Couldn't you have told me this before I enrolled?

I was lucky (?) enough to enter grad school just as the economy was beginning to tank, so a few of these didn’t apply to me. But a number do — and will to a lot of new grads out there.

Read on, and check out all the details in the full piece on The Wall Street Journal’s Smartmoney.com,

  1. We may not be the place to hide out in a slow economy.” A lot of recent college grads are pursuing and advanced degree, and the job market may not be able to take them — or pay them enough — when they get out.
  2. “We’re not just about the numbers.” Grades and good GRE scores are no longer enough.
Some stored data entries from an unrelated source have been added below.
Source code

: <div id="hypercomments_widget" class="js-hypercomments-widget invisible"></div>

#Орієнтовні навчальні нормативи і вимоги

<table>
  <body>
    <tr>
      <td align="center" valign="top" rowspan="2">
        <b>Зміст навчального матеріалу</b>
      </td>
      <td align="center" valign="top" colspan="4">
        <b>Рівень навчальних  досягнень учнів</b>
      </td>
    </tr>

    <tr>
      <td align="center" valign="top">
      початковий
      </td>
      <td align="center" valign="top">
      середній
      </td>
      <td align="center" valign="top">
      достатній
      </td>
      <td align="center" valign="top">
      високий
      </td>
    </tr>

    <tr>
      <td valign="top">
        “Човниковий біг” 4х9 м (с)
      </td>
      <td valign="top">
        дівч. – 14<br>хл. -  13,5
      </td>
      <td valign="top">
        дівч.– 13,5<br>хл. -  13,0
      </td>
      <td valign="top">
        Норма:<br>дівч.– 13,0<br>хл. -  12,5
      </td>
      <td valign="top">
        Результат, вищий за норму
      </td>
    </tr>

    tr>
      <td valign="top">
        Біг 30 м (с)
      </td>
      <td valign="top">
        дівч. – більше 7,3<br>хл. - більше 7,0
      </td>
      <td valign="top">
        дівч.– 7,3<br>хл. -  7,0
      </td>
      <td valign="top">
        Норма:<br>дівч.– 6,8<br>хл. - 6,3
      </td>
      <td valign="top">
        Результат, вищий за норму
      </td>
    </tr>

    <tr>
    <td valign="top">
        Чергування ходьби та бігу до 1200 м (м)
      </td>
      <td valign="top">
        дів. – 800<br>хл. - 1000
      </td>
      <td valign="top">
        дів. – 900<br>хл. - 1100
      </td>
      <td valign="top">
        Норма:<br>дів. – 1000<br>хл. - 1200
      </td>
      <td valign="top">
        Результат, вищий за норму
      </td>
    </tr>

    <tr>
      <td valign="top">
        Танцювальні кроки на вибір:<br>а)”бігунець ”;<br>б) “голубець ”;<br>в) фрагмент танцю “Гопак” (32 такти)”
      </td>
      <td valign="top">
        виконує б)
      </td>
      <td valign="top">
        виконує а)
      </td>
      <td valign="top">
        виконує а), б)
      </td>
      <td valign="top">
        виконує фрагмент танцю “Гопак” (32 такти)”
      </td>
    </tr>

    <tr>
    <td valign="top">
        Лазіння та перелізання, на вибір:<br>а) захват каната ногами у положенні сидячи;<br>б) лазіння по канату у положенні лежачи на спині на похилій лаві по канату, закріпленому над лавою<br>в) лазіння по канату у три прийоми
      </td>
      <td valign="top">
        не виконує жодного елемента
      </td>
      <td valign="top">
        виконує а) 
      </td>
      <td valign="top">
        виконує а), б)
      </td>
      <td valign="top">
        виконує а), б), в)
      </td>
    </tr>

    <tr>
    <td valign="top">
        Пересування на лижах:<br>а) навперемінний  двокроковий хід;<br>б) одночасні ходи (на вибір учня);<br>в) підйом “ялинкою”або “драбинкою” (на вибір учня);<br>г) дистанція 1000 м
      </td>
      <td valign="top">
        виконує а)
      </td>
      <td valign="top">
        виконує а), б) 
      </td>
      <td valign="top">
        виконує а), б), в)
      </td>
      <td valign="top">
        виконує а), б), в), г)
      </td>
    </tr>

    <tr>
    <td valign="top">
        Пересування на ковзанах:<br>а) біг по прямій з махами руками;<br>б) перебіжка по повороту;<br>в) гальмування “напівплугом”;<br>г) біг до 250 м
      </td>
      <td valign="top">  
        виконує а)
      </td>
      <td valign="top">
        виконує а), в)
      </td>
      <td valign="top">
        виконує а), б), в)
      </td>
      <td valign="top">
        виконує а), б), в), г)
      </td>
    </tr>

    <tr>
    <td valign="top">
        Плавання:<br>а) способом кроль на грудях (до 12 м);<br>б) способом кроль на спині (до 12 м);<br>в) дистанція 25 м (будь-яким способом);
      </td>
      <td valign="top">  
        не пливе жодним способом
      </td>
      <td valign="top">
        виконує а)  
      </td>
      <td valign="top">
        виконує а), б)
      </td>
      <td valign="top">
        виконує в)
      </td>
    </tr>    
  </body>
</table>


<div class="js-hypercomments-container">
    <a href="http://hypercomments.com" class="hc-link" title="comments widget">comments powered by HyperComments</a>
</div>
Several years of job experience may be necessary.

  3. “You’ll be competing with the whole world to get in.” Foreign students are applying in greater numbers, and they’re tough to beat — especially their GRE math scores.
  4. “Our second-tier status may hamper your career.” A study by PayScale.com shows a Harvard business grad earns double that of a grad from a lower-tier state school.
  5. “A fellowship? Don’t count on it.” At Cornell University, for example, 97 percent of doctoral candidates get aid. Only 37 percent of those getting a master’s do.
  6. “Graduating with big debts is your problem—not ours.” Before applying, figure out first whether the average salary in your field after graduation will support your debt. Loan payments shouldn’t exceed 20 percent of gross income.
  7. “This isn’t just an extension of college.” But many grad schools these days prod students into specialties. Know what you want to do before you apply.

  8. “Not everybody finishes.” Between 40 and 50 percent of doctoral students leave before finishing, and with master’s candidates it’s 20 to 40 percent.
  9. “It’s not our job to get you a job…” Most of a college’s career-placement resources go toward undergrads.
  10. “…and we kind of fudge the stats on students who get jobs.” The surveys generally don’t reveal response rates. Many master’s students are already employed. And the school might hire unemployed grads for research or department work — and count that toward its job-placement rate.